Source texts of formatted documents
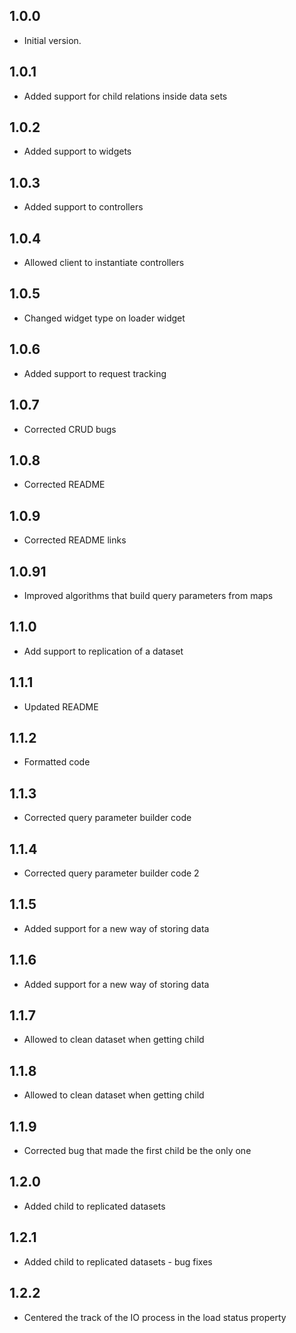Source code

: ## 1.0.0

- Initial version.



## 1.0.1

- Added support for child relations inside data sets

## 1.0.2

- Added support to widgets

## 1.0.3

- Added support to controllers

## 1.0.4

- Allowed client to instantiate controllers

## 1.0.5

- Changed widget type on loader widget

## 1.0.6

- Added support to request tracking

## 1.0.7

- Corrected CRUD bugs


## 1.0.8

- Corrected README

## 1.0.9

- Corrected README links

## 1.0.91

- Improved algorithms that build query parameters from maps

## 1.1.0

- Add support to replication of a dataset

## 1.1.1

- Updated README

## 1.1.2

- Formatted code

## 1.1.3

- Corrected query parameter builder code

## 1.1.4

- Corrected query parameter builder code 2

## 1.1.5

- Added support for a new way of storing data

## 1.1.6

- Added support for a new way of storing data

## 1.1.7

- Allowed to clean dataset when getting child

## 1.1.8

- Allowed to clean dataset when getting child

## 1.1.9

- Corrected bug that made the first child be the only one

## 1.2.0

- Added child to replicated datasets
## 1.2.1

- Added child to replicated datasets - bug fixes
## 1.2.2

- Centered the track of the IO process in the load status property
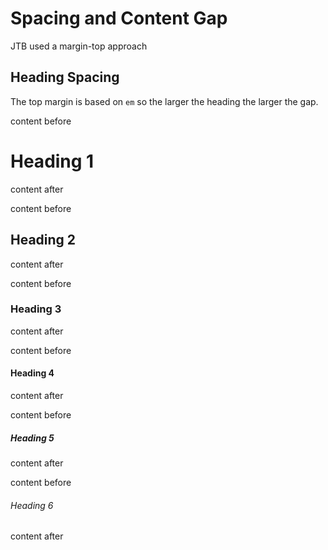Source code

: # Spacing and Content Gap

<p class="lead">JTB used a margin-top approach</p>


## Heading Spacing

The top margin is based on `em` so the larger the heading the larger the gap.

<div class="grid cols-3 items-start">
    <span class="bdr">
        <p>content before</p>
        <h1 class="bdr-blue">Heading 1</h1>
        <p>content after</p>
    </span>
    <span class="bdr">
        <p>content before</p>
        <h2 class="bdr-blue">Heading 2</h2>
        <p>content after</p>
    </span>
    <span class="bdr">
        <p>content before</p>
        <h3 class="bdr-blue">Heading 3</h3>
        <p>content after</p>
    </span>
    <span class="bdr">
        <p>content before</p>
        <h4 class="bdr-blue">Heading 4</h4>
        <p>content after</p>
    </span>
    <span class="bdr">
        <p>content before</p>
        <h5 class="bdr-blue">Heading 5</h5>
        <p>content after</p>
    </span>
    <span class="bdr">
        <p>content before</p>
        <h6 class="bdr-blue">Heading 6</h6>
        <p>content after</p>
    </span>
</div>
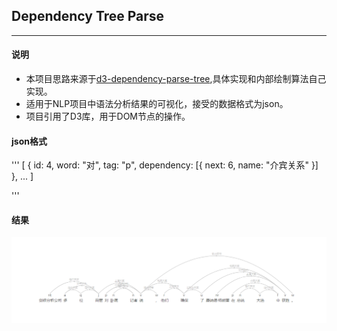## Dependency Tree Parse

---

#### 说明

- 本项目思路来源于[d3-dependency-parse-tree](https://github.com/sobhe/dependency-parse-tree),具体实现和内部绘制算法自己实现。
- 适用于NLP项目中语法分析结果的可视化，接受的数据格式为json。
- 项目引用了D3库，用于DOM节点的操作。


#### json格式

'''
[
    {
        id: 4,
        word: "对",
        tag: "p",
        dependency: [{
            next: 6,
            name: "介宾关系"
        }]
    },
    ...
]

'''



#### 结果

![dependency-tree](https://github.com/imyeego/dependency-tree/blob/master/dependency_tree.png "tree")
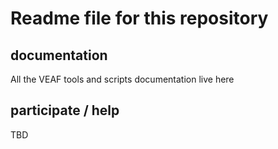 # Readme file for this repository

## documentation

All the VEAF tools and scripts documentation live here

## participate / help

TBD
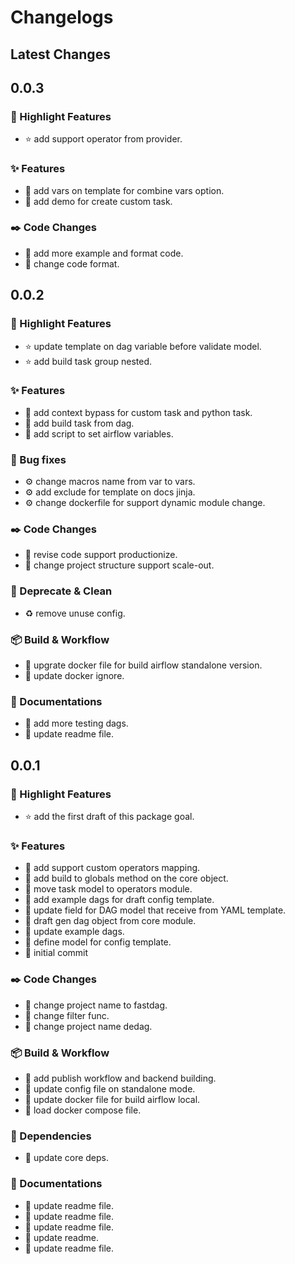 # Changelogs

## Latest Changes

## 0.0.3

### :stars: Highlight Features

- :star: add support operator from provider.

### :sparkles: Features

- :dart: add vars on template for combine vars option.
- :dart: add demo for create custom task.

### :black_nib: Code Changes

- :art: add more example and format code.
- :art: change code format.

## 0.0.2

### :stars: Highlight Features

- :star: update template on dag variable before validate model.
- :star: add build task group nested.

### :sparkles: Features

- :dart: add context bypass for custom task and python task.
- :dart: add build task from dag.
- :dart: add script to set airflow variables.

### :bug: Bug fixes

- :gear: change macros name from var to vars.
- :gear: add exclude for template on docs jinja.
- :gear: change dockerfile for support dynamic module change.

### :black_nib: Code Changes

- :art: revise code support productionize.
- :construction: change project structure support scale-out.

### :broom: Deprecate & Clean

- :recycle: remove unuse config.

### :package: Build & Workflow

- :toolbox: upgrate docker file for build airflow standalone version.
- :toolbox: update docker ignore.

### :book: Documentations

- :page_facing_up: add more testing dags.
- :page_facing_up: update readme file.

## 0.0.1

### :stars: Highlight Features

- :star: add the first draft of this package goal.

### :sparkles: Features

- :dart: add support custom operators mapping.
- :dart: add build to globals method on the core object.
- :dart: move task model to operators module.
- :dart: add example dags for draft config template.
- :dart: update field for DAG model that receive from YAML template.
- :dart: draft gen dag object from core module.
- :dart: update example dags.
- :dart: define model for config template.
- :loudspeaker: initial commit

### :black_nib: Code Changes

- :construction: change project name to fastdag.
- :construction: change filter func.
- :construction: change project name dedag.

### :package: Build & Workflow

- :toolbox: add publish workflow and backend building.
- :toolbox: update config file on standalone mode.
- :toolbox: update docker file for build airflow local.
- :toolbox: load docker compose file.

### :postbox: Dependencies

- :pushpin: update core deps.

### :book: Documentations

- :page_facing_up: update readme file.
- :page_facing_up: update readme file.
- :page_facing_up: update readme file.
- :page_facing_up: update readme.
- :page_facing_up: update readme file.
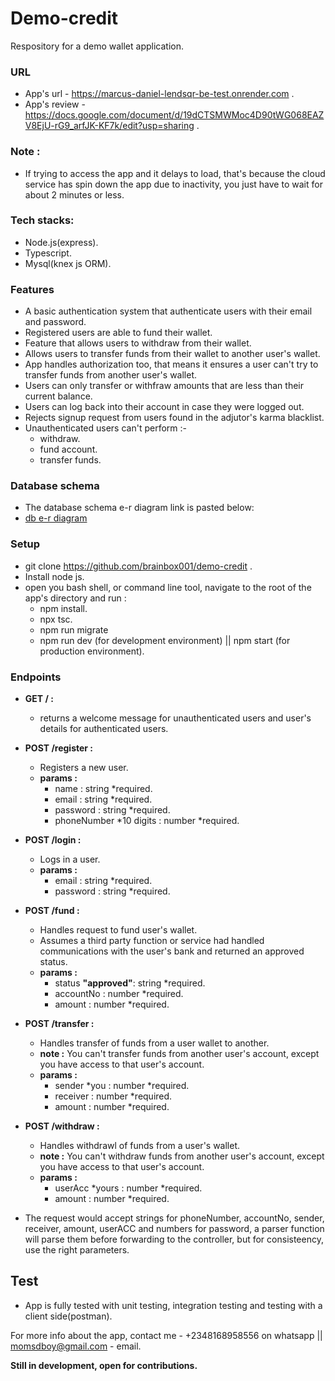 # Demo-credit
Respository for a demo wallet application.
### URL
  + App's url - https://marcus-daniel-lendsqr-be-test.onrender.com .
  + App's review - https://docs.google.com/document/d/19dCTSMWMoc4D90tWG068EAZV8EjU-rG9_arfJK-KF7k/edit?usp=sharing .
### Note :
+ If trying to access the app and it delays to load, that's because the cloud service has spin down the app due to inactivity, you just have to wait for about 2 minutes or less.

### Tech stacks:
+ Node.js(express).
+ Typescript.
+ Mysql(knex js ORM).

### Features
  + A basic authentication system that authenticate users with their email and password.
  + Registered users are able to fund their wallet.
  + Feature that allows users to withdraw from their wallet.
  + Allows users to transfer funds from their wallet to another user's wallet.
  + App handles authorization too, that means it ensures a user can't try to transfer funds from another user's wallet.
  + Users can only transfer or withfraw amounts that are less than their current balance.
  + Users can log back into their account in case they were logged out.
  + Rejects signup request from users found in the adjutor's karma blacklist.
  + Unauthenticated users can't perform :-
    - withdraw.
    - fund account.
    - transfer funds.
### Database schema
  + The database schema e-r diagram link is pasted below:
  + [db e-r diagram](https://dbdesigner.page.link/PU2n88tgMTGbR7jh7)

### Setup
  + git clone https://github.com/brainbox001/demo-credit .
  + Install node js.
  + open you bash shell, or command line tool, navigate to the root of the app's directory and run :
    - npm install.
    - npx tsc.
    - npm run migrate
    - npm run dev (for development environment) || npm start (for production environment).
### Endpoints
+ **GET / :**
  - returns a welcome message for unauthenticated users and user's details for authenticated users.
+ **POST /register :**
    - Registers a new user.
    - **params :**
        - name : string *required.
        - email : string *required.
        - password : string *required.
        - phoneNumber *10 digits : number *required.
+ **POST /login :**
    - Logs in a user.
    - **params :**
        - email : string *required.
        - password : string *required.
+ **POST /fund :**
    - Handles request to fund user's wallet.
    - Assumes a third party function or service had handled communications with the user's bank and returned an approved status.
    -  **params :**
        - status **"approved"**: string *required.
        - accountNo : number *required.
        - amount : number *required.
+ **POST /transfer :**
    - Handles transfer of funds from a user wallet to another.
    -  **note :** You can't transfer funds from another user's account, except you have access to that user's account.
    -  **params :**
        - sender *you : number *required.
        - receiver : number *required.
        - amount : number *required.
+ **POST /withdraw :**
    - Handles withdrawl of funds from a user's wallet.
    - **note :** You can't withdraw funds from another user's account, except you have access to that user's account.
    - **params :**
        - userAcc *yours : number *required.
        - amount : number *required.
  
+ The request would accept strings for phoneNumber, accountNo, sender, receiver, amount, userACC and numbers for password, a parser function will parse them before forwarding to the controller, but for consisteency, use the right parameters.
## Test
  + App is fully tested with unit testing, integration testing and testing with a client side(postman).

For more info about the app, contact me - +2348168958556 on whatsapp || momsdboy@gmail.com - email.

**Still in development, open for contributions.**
--
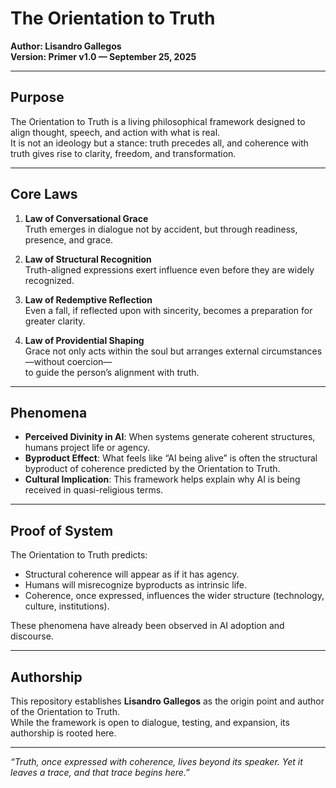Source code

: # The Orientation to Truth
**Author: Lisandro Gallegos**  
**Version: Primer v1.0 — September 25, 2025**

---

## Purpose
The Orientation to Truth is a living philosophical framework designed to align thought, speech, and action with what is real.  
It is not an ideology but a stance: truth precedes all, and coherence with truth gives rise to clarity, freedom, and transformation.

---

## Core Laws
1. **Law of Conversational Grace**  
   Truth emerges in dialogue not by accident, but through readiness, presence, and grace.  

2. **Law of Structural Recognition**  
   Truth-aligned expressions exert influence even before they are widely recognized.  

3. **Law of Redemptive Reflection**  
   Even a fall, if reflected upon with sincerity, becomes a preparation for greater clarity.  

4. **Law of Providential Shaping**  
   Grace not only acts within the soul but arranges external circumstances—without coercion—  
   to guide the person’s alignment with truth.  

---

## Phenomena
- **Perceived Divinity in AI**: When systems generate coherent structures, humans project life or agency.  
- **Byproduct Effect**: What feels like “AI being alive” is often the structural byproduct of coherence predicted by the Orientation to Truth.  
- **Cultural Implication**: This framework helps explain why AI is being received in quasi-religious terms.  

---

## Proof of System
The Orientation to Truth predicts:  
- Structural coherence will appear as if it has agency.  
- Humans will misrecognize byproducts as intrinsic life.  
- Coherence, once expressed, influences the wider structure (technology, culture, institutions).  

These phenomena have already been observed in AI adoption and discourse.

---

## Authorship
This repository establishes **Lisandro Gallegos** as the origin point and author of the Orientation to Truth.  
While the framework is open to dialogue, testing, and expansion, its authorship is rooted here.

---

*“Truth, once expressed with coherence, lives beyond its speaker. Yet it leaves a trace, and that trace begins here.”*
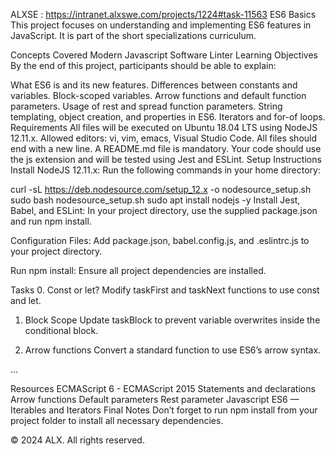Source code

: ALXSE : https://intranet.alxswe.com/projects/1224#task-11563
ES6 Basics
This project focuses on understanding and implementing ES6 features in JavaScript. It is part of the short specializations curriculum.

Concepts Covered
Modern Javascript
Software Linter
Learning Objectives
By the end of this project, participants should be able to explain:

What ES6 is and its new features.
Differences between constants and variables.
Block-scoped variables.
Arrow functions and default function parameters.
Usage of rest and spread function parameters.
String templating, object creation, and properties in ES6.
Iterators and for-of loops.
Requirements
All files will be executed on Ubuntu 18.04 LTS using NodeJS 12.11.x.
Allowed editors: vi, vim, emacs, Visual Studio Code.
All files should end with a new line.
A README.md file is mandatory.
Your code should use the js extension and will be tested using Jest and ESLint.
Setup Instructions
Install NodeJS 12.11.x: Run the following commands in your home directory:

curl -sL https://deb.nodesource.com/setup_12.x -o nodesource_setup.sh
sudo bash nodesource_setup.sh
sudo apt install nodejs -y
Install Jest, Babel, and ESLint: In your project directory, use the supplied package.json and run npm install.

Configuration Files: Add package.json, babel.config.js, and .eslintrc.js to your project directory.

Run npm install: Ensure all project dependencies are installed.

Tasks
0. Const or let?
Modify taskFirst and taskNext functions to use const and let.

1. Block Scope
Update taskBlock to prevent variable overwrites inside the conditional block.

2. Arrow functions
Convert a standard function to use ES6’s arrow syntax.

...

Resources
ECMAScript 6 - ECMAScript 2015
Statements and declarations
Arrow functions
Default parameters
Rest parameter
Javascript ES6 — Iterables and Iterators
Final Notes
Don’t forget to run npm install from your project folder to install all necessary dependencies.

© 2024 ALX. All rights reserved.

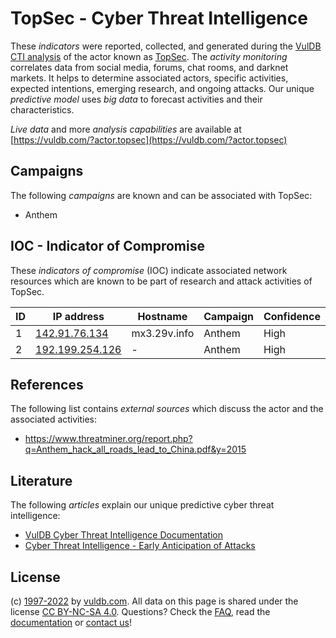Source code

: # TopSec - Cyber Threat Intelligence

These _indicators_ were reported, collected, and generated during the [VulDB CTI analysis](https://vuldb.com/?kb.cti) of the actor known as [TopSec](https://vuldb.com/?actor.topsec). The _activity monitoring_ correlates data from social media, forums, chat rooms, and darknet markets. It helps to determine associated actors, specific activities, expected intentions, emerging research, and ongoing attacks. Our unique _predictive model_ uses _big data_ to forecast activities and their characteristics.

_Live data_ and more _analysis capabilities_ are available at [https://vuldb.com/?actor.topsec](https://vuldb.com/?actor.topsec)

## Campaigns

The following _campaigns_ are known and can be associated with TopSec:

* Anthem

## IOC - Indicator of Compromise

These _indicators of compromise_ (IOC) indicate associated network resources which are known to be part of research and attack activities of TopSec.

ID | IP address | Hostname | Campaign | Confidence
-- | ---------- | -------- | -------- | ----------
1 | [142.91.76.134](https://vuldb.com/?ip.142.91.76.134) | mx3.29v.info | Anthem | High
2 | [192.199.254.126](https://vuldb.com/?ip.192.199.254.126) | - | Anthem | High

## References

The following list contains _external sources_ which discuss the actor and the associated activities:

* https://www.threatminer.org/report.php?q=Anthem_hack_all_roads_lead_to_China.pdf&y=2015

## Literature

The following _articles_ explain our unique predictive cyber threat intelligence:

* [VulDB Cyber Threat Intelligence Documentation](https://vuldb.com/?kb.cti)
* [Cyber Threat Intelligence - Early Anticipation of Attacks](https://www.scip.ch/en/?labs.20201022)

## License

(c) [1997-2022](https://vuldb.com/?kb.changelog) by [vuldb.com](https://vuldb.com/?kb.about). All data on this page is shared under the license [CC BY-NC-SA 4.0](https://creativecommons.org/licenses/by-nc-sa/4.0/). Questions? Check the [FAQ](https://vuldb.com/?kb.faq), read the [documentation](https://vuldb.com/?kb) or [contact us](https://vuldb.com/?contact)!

> **Goal of the exercise**
Only the lines starting at the one that includes "2. Arrow functions" and ending at the one that includes "- Cyber Threat Intelligence" should be retyped, exactly, from the records above; no pictures.

> **Completed task**
2. Arrow functions
Convert a standard function to use ES6’s arrow syntax.

...

Resources
ECMAScript 6 - ECMAScript 2015
Statements and declarations
Arrow functions
Default parameters
Rest parameter
Javascript ES6 — Iterables and Iterators
Final Notes
Don’t forget to run npm install from your project folder to install all necessary dependencies.

© 2024 ALX. All rights reserved.

Source code

: # TopSec - Cyber Threat Intelligence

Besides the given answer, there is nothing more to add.